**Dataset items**
----

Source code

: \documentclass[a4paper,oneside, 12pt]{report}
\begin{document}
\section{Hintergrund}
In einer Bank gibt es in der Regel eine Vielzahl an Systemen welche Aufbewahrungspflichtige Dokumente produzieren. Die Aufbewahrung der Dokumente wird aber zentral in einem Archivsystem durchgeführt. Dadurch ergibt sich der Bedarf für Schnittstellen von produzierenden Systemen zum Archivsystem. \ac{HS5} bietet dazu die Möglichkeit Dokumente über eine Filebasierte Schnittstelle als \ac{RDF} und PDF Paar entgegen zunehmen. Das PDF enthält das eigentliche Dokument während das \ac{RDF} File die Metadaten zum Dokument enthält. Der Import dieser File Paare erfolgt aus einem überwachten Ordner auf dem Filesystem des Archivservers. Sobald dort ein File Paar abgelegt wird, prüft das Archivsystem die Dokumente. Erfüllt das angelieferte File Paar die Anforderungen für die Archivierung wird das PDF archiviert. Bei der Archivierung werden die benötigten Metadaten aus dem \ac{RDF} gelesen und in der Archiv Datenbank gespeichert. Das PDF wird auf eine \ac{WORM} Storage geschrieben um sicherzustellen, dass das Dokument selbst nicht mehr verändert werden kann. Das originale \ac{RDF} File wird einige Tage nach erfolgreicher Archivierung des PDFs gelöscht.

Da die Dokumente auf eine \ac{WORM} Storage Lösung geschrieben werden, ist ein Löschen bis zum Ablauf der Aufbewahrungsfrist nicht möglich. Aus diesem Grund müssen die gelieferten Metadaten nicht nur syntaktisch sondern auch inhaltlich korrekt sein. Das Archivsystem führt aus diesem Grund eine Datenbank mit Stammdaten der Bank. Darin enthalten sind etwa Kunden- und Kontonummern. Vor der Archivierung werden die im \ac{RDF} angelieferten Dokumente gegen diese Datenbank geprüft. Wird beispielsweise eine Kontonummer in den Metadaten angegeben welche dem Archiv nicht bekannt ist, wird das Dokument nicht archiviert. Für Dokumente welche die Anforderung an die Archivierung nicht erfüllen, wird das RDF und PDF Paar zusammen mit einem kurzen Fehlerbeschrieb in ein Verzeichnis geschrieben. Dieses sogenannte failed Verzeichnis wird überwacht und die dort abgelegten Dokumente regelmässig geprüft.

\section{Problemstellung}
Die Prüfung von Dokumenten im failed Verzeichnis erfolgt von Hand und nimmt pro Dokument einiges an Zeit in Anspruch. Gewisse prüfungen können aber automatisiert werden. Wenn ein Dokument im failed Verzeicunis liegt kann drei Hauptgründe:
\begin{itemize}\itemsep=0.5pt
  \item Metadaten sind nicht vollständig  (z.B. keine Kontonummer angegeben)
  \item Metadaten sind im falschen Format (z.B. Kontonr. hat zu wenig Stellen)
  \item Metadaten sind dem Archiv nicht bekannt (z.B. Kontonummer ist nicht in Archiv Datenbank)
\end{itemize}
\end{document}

----

**Task item**
The answer must be a verbatim transcription of all the entries.

**Solved exercise**
Source code

: \documentclass[a4paper,oneside, 12pt]{report}
\begin{document}
\section{Hintergrund}
In einer Bank gibt es in der Regel eine Vielzahl an Systemen welche Aufbewahrungspflichtige Dokumente produzieren. Die Aufbewahrung der Dokumente wird aber zentral in einem Archivsystem durchgeführt. Dadurch ergibt sich der Bedarf für Schnittstellen von produzierenden Systemen zum Archivsystem. \ac{HS5} bietet dazu die Möglichkeit Dokumente über eine Filebasierte Schnittstelle als \ac{RDF} und PDF Paar entgegen zunehmen. Das PDF enthält das eigentliche Dokument während das \ac{RDF} File die Metadaten zum Dokument enthält. Der Import dieser File Paare erfolgt aus einem überwachten Ordner auf dem Filesystem des Archivservers. Sobald dort ein File Paar abgelegt wird, prüft das Archivsystem die Dokumente. Erfüllt das angelieferte File Paar die Anforderungen für die Archivierung wird das PDF archiviert. Bei der Archivierung werden die benötigten Metadaten aus dem \ac{RDF} gelesen und in der Archiv Datenbank gespeichert. Das PDF wird auf eine \ac{WORM} Storage geschrieben um sicherzustellen, dass das Dokument selbst nicht mehr verändert werden kann. Das originale \ac{RDF} File wird einige Tage nach erfolgreicher Archivierung des PDFs gelöscht.

Da die Dokumente auf eine \ac{WORM} Storage Lösung geschrieben werden, ist ein Löschen bis zum Ablauf der Aufbewahrungsfrist nicht möglich. Aus diesem Grund müssen die gelieferten Metadaten nicht nur syntaktisch sondern auch inhaltlich korrekt sein. Das Archivsystem führt aus diesem Grund eine Datenbank mit Stammdaten der Bank. Darin enthalten sind etwa Kunden- und Kontonummern. Vor der Archivierung werden die im \ac{RDF} angelieferten Dokumente gegen diese Datenbank geprüft. Wird beispielsweise eine Kontonummer in den Metadaten angegeben welche dem Archiv nicht bekannt ist, wird das Dokument nicht archiviert. Für Dokumente welche die Anforderung an die Archivierung nicht erfüllen, wird das RDF und PDF Paar zusammen mit einem kurzen Fehlerbeschrieb in ein Verzeichnis geschrieben. Dieses sogenannte failed Verzeichnis wird überwacht und die dort abgelegten Dokumente regelmässig geprüft.

\section{Problemstellung}
Die Prüfung von Dokumenten im failed Verzeichnis erfolgt von Hand und nimmt pro Dokument einiges an Zeit in Anspruch. Gewisse prüfungen können aber automatisiert werden. Wenn ein Dokument im failed Verzeicunis liegt kann drei Hauptgründe:
\begin{itemize}\itemsep=0.5pt
  \item Metadaten sind nicht vollständig  (z.B. keine Kontonummer angegeben)
  \item Metadaten sind im falschen Format (z.B. Kontonr. hat zu wenig Stellen)
  \item Metadaten sind dem Archiv nicht bekannt (z.B. Kontonummer ist nicht in Archiv Datenbank)
\end{itemize}
\end{document}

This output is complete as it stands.